Farris was home-schooled. As of 2016, he planned to attend Pikes Peak Community College in Colorado Springs, Colorado. He has 4 siblings, 1 brother, a step brother (Josh), and 2 step sisters (Jessica, and Julie). His older brother, David, is a bowler.

Career

Early years 
Farris began skating at age five after his mother took him skating for his birthday. He moved to Colorado Springs, Colorado in mid-2007 to train with Tom Zakrajsek and Becky Calvin.

Farris won his third national title when he took the novice gold at the 2009 U.S. Championships. He was then sent to the 2009 International Challenge Cup in The Hague, Netherlands where he took silver on the junior level.

He made his ISU Junior Grand Prix debut in the following season. He was assigned to the 2009–10 ISU Junior Grand Prix events in the United States and Turkey where he placed 4th and 5th, respectively. At the 2010 U.S. Championships, he took silver on the junior level.

2010–11 season 
In the 2010–11 season, Farris was assigned the Junior Grand Prix events in Romania and the U.K. where he took silver and gold, respectively. This qualified him for the 2010-11 Junior Grand Prix Final where he placed 6th.

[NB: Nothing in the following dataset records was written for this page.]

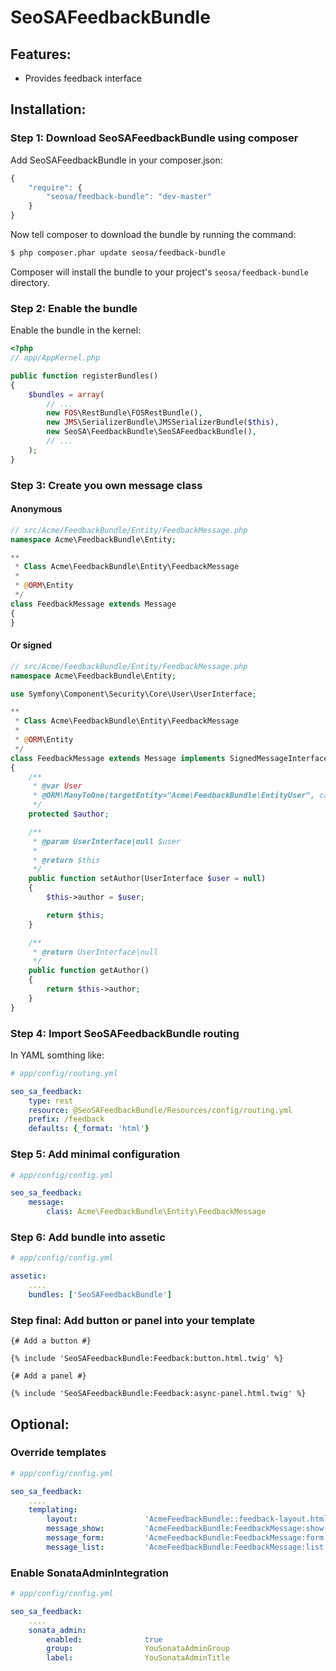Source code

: SeoSAFeedbackBundle
===================

Features:
--------------
- Provides feedback interface

Installation:
--------------

### Step 1: Download SeoSAFeedbackBundle using composer

Add SeoSAFeedbackBundle in your composer.json:

```js
{
    "require": {
        "seosa/feedback-bundle": "dev-master"
    }
}
```

Now tell composer to download the bundle by running the command:

``` bash
$ php composer.phar update seosa/feedback-bundle
```

Composer will install the bundle to your project's `seosa/feedback-bundle` directory.

### Step 2: Enable the bundle

Enable the bundle in the kernel:

``` php
<?php
// app/AppKernel.php

public function registerBundles()
{
    $bundles = array(
        // ...
        new FOS\RestBundle\FOSRestBundle(),
        new JMS\SerializerBundle\JMSSerializerBundle($this),
        new SeoSA\FeedbackBundle\SeoSAFeedbackBundle(),
        // ...
    );
}
```

### Step 3: Create you own message class

#### Anonymous
``` php
// src/Acme/FeedbackBundle/Entity/FeedbackMessage.php
namespace Acme\FeedbackBundle\Entity;

**
 * Class Acme\FeedbackBundle\Entity\FeedbackMessage
 *
 * @ORM\Entity
 */
class FeedbackMessage extends Message
{
}
```

#### Or signed
``` php
// src/Acme/FeedbackBundle/Entity/FeedbackMessage.php
namespace Acme\FeedbackBundle\Entity;

use Symfony\Component\Security\Core\User\UserInterface;

**
 * Class Acme\FeedbackBundle\Entity\FeedbackMessage
 *
 * @ORM\Entity
 */
class FeedbackMessage extends Message implements SignedMessageInterface
{
    /**
     * @var User
     * @ORM\ManyToOne(targetEntity="Acme\FeedbackBundle\EntityUser", cascade={"remove"})
     */
    protected $author;

    /**
     * @param UserInterface|null $user
     *
     * @return $this
     */
    public function setAuthor(UserInterface $user = null)
    {
        $this->author = $user;

        return $this;
    }

    /**
     * @return UserInterface|null
     */
    public function getAuthor()
    {
        return $this->author;
    }
}
```

### Step 4: Import SeoSAFeedbackBundle routing

In YAML somthing like:

``` yaml
# app/config/routing.yml

seo_sa_feedback:
    type: rest
    resource: @SeoSAFeedbackBundle/Resources/config/routing.yml
    prefix: /feedback
    defaults: {_format: 'html'}
```

### Step 5: Add minimal configuration

``` yaml
# app/config/config.yml

seo_sa_feedback:
    message:
        class: Acme\FeedbackBundle\Entity\FeedbackMessage
```

### Step 6: Add bundle into assetic
``` yaml
# app/config/config.yml

assetic:
    ....
    bundles: ['SeoSAFeedbackBundle']
```

### Step final: Add button or panel into your template
``` twig
{# Add a button #}

{% include 'SeoSAFeedbackBundle:Feedback:button.html.twig' %}
```

``` twig
{# Add a panel #}

{% include 'SeoSAFeedbackBundle:Feedback:async-panel.html.twig' %}
```


## Optional:

### Override templates
``` yaml
# app/config/config.yml

seo_sa_feedback:
    ....
    templating:
        layout:               'AcmeFeedbackBundle::feedback-layout.html.twig'
        message_show:         'AcmeFeedbackBundle:FeedbackMessage:show.html.twig'
        message_form:         'AcmeFeedbackBundle:FeedbackMessage:form.html.twig'
        message_list:         'AcmeFeedbackBundle:FeedbackMessage:list.html.twig'
```

### Enable SonataAdminIntegration
``` yaml
# app/config/config.yml

seo_sa_feedback:
    ....
    sonata_admin:
        enabled:              true
        group:                YouSonataAdminGroup
        label:                YouSonataAdminTitle
```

Farris decided to move up to the senior level nationally. At the 2011 U.S. Championships, Farris fell hard on his left hip while training a quad during the second day of practices. The fall resulted in a torn abductor muscle but he decided to compete despite the pain. He placed 13th after a shaky short program. On the day between the short and long programs Farris went to a restaurant and suffered anaphylactic shock due to his allergy to dairy products. He was rushed to the emergency room where he stayed until 3 a.m. He decided to compete in the long program where he had several shaky landings and three falls. He placed 21st in the free skate and overall. It was later learned that he had broken his fibula and sprained a tendon when he fell on his second triple Axel attempt. Following this competition, Farris decided to change coaches to Christy Krall, with whom he had already worked, and Damon Allen.

2011–12 season 
In the 2011–12 season, Farris was assigned to a Junior Grand Prix event in Gdańsk, Poland, which he won. He then took gold at his second event in Tallinn, Estonia, and qualified for the Junior Grand Prix Final where he won the bronze medal. He finished 16th on the senior level at the 2012 U.S. Championships. At the 2012 World Junior Championships, Farris won the short program and won the silver medal overall. He also won The Denver Post'''s Youth Excellence in Sports award for March 2012.

 2012–13 season 
In the 2012–13 season, Farris was assigned to JGP events in the U.S. and Slovenia — he took gold in both, resulting in qualification to the JGP Final in Sochi, Russia. At the JGP Final, he was first in the short program and second in the free skate and won the silver medal overall behind Russian skater Maxim Kovtun. Farris suffered from his milk allergies and took Benadryl two hours before the start of his free skate.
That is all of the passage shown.